* WORK INSTRUCTIONS: Where does the string "open" occur in the records below? Copy every line that holds it.

* SOURCE DATA:
______________________________

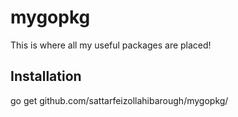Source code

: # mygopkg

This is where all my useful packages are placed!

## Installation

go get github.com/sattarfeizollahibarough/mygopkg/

______________________________

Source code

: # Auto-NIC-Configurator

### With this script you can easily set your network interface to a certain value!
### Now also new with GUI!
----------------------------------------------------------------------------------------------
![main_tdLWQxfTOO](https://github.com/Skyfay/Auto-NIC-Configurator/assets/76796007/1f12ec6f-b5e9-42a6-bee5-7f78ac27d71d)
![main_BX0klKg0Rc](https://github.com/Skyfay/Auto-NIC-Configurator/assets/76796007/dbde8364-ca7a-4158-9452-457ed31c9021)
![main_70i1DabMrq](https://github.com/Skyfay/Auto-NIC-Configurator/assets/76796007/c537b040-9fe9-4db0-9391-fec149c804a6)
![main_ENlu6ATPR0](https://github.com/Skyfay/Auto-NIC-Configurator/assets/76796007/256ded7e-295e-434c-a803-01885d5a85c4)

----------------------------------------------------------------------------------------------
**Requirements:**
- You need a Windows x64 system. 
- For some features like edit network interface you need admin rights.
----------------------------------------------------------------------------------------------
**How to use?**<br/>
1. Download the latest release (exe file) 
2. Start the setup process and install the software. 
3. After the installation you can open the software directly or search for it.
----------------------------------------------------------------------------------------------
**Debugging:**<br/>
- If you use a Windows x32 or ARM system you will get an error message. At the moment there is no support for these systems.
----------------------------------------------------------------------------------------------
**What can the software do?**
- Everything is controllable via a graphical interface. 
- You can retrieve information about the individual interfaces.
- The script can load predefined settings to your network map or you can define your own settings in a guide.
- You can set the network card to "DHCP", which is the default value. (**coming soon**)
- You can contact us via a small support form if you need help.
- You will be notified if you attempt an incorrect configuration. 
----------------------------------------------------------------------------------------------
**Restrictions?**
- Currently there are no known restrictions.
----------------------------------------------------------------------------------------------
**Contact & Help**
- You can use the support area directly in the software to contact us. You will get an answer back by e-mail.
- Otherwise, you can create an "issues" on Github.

______________________________

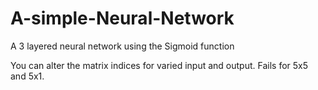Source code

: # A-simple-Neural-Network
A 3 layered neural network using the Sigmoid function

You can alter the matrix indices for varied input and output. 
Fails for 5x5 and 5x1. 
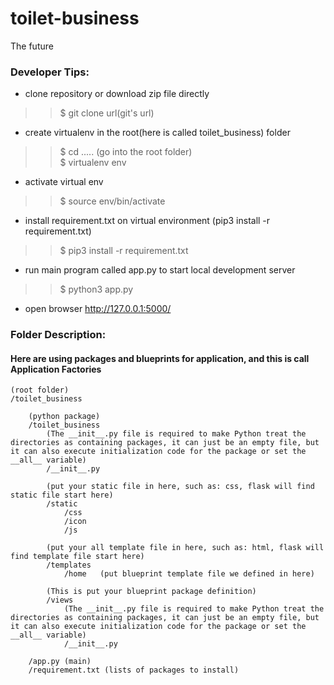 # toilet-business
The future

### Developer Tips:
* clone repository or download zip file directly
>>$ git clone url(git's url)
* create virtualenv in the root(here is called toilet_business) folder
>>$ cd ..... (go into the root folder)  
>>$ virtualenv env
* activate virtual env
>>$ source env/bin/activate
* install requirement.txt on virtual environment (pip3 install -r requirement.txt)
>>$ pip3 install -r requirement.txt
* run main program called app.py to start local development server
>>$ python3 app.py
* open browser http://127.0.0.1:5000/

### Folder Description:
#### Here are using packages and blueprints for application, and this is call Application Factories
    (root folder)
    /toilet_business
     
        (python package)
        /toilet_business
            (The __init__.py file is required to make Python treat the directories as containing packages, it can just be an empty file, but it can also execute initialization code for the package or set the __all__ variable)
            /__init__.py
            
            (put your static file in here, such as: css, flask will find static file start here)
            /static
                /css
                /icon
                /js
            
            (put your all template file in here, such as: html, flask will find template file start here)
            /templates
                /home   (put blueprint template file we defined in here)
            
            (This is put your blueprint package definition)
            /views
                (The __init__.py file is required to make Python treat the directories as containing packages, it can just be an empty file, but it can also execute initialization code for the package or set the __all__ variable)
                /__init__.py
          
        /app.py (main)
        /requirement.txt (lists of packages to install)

______________________________

* PROBLEM SOLUTION:
3. After the installation you can open the software directly or search for it.
* open browser http://127.0.0.1:5000/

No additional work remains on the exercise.